Estendere le  “sezioni- primavera” incoraggiandone la concreta diffusione capillare e definire il profilo professionale degli operatori (educatori, assistenti)  anche attraverso concorsi riservati per la definizione di graduatorie specifiche funzionali ad un reclutamento stabile, potrà servire a  porre le fondamenta solide di un percorso integrato 0-6 che, se ben strutturato, potrà dare linfa alla ricrescita economica del nostro Paese e ossigeno alle famiglie.

Oltre la provocazione, proposte concrete

A 50 anni dalla nascita della scuola della infanzia statale (Legge 444 del 1968), i tempi sono maturi anche per lanciare richieste concrete che possono tuonare come provocazioni:  estensione delle sezioni primavera in tutti gli istituti comprensivi, assegnazione dei finanziamenti stanziati per lo “zero-sei” direttamente alle scuole in un’ottica di perequazione geografica; conseguente  ridefinizione dei parametri di complessità funzionali anche alla definizione degli organici a sostegno  del lavoro dei dirigenti scolastici.

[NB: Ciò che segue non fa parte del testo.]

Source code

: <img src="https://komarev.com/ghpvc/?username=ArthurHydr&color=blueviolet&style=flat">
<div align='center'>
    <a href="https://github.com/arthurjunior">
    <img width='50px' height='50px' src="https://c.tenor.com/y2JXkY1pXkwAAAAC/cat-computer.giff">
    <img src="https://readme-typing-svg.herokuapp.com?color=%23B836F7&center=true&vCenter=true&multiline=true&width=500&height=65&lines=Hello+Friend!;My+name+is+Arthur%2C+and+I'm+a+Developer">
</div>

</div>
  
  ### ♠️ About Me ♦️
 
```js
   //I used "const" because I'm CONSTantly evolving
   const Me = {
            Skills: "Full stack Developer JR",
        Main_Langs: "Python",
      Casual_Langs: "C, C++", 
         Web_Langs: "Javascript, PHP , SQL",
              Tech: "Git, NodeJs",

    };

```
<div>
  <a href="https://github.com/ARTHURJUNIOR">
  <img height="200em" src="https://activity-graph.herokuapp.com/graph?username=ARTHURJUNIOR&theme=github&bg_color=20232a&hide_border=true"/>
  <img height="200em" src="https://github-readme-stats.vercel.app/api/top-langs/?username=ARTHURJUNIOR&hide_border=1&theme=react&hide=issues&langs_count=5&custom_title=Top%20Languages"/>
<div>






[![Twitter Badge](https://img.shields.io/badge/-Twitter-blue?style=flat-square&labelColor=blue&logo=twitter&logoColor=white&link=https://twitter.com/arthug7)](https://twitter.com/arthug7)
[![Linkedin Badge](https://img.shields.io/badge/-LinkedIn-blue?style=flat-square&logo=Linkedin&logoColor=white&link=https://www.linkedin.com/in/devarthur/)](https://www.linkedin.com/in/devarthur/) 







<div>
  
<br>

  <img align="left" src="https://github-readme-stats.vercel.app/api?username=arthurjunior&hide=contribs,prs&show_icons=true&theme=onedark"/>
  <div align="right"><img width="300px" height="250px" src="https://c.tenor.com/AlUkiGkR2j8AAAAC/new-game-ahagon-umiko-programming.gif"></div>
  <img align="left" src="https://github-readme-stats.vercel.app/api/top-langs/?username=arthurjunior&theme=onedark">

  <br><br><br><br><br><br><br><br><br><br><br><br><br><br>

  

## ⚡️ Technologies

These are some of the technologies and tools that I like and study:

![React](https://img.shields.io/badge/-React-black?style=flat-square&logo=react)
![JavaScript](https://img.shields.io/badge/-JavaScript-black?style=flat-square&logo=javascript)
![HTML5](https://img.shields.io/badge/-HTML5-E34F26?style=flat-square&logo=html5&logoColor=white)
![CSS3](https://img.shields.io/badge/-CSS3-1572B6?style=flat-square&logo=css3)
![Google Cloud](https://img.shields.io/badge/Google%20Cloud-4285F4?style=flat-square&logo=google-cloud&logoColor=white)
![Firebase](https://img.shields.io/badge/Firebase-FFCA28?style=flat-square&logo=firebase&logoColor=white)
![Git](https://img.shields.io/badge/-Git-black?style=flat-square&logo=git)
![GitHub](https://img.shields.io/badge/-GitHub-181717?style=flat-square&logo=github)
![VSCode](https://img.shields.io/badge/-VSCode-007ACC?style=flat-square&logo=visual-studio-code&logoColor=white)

Nel quadro complessivo di un processo di sostegno alla obbligatorietà della scuola della infanzia…. perché no, sulla scia di quanto si sta decidendo di fare in Francia? Nella consapevolezza che  vivere  l’infanzia è un diritto e che gli operatori della scuola insieme alle istituzione hanno il dovere di promuovere e tutelarne l’attuazione.